_The problem_: In the listing that follows, locate the line containing "## 🚀 Features" and the line containing "- ✅ **Document-Grounded Responses**". Retype exactly those two lines and every line between them, and nothing more.

_Input records_:
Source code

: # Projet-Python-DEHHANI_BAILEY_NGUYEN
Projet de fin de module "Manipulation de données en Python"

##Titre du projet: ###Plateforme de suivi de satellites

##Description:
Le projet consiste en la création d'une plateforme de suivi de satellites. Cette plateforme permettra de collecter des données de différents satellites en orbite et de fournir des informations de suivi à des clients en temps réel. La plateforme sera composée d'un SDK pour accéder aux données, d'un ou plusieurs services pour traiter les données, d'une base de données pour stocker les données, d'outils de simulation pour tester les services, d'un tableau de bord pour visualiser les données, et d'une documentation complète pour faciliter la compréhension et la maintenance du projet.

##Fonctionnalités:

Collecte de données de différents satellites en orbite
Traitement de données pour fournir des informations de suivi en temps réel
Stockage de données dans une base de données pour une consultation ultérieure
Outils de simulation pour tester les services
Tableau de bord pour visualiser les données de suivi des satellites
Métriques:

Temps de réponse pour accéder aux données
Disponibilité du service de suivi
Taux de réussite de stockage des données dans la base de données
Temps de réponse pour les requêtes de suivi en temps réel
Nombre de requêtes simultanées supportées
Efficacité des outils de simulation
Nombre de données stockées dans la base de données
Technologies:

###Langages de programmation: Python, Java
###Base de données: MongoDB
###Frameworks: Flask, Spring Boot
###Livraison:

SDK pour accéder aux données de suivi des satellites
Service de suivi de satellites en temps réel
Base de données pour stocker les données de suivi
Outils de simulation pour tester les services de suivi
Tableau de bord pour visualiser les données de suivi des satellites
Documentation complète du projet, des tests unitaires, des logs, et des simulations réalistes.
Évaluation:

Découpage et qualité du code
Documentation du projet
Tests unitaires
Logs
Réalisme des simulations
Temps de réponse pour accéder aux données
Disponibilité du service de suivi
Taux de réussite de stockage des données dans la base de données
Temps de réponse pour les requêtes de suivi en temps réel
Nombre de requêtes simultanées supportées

...

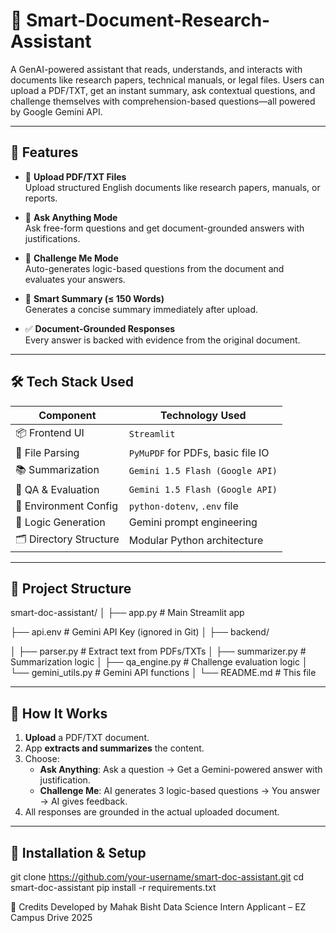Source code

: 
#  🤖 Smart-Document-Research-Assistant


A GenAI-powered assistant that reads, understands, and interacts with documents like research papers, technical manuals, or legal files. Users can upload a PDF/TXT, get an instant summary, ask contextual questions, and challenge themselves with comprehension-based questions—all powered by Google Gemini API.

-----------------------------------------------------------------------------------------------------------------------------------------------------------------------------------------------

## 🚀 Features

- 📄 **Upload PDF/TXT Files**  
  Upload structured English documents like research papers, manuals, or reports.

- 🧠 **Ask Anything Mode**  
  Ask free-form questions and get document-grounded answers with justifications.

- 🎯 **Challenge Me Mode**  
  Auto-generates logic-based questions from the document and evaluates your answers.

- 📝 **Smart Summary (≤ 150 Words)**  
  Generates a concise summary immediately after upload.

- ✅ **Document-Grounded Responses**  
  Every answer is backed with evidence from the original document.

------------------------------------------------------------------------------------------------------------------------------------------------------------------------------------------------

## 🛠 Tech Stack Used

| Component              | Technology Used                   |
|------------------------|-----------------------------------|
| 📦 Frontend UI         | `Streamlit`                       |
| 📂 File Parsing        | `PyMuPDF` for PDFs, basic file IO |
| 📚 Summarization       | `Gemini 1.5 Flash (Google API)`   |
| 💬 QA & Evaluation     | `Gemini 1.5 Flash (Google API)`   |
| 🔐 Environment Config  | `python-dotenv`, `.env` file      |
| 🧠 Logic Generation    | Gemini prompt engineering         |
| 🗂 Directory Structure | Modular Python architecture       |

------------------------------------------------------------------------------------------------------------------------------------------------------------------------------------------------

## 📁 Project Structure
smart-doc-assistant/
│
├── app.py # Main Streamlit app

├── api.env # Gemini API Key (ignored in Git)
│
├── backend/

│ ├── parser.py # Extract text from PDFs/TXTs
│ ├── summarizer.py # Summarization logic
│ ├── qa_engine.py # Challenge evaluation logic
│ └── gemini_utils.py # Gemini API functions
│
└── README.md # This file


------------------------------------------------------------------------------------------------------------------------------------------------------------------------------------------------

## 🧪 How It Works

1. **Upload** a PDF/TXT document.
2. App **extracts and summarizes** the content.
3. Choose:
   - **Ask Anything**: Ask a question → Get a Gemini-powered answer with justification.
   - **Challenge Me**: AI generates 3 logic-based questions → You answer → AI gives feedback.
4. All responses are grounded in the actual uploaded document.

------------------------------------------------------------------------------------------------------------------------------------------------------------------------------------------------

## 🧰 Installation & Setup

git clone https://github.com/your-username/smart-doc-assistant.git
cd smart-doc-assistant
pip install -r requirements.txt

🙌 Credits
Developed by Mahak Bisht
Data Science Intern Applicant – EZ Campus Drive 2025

==

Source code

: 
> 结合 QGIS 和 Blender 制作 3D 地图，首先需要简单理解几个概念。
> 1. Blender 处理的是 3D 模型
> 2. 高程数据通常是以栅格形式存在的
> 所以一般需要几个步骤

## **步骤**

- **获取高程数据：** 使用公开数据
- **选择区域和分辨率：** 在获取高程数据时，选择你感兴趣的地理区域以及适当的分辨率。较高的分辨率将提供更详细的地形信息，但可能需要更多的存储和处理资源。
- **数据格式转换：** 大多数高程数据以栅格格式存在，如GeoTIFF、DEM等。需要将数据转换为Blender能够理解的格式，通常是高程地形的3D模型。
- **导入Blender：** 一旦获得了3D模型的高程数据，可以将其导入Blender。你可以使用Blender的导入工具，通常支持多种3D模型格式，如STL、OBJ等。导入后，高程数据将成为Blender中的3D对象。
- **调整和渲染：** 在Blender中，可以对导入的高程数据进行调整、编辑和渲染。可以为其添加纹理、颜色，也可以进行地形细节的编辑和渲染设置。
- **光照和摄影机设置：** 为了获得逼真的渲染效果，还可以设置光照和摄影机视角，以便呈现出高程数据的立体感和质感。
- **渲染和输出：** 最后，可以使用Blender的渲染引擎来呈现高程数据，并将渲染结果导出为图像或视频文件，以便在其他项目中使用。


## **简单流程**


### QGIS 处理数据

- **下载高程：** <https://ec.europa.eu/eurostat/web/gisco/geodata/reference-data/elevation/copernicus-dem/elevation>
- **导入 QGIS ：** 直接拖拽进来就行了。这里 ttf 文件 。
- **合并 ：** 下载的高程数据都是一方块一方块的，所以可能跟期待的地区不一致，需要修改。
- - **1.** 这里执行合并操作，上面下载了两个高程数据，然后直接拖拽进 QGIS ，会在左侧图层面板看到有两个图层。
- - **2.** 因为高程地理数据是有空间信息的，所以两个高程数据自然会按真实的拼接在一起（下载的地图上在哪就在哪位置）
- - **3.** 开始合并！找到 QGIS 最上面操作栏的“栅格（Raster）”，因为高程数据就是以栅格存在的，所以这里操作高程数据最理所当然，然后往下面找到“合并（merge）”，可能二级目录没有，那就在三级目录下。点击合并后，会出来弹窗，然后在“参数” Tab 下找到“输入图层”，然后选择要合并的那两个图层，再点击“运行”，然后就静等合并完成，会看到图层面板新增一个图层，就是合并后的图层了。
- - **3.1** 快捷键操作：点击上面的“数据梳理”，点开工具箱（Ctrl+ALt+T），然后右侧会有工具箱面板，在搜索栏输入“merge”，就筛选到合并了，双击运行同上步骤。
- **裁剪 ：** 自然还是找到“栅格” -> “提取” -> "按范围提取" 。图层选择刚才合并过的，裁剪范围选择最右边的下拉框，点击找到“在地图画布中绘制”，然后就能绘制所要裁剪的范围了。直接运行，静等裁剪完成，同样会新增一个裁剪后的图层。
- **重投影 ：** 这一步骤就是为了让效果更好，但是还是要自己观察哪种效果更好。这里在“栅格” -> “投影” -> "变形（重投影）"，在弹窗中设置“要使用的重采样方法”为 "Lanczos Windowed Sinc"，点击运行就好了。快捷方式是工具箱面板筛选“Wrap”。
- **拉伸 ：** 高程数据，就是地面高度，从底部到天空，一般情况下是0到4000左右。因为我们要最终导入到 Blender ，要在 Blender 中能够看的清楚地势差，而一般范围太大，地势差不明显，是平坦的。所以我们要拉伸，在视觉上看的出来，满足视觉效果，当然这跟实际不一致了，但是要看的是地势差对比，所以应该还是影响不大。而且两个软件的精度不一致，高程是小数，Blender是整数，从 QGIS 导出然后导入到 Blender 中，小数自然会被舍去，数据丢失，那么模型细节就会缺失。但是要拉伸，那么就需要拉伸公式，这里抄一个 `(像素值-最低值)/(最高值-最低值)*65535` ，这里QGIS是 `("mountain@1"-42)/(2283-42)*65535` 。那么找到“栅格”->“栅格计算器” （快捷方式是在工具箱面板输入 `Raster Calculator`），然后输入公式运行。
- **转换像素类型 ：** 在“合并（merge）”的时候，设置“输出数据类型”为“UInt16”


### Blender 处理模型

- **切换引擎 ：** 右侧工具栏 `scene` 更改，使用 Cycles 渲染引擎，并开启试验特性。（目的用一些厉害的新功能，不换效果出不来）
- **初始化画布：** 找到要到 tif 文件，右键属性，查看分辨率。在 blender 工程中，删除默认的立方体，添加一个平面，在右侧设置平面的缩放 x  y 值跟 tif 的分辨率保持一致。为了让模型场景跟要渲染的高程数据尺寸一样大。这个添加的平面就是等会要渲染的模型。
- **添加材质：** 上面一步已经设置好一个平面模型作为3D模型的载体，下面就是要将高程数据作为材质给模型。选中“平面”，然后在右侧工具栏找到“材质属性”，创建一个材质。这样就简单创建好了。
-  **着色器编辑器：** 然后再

_Result_:
## 🚀 Features

- 📄 **Upload PDF/TXT Files**  
  Upload structured English documents like research papers, manuals, or reports.

- 🧠 **Ask Anything Mode**  
  Ask free-form questions and get document-grounded answers with justifications.

- 🎯 **Challenge Me Mode**  
  Auto-generates logic-based questions from the document and evaluates your answers.

- 📝 **Smart Summary (≤ 150 Words)**  
  Generates a concise summary immediately after upload.

- ✅ **Document-Grounded Responses**  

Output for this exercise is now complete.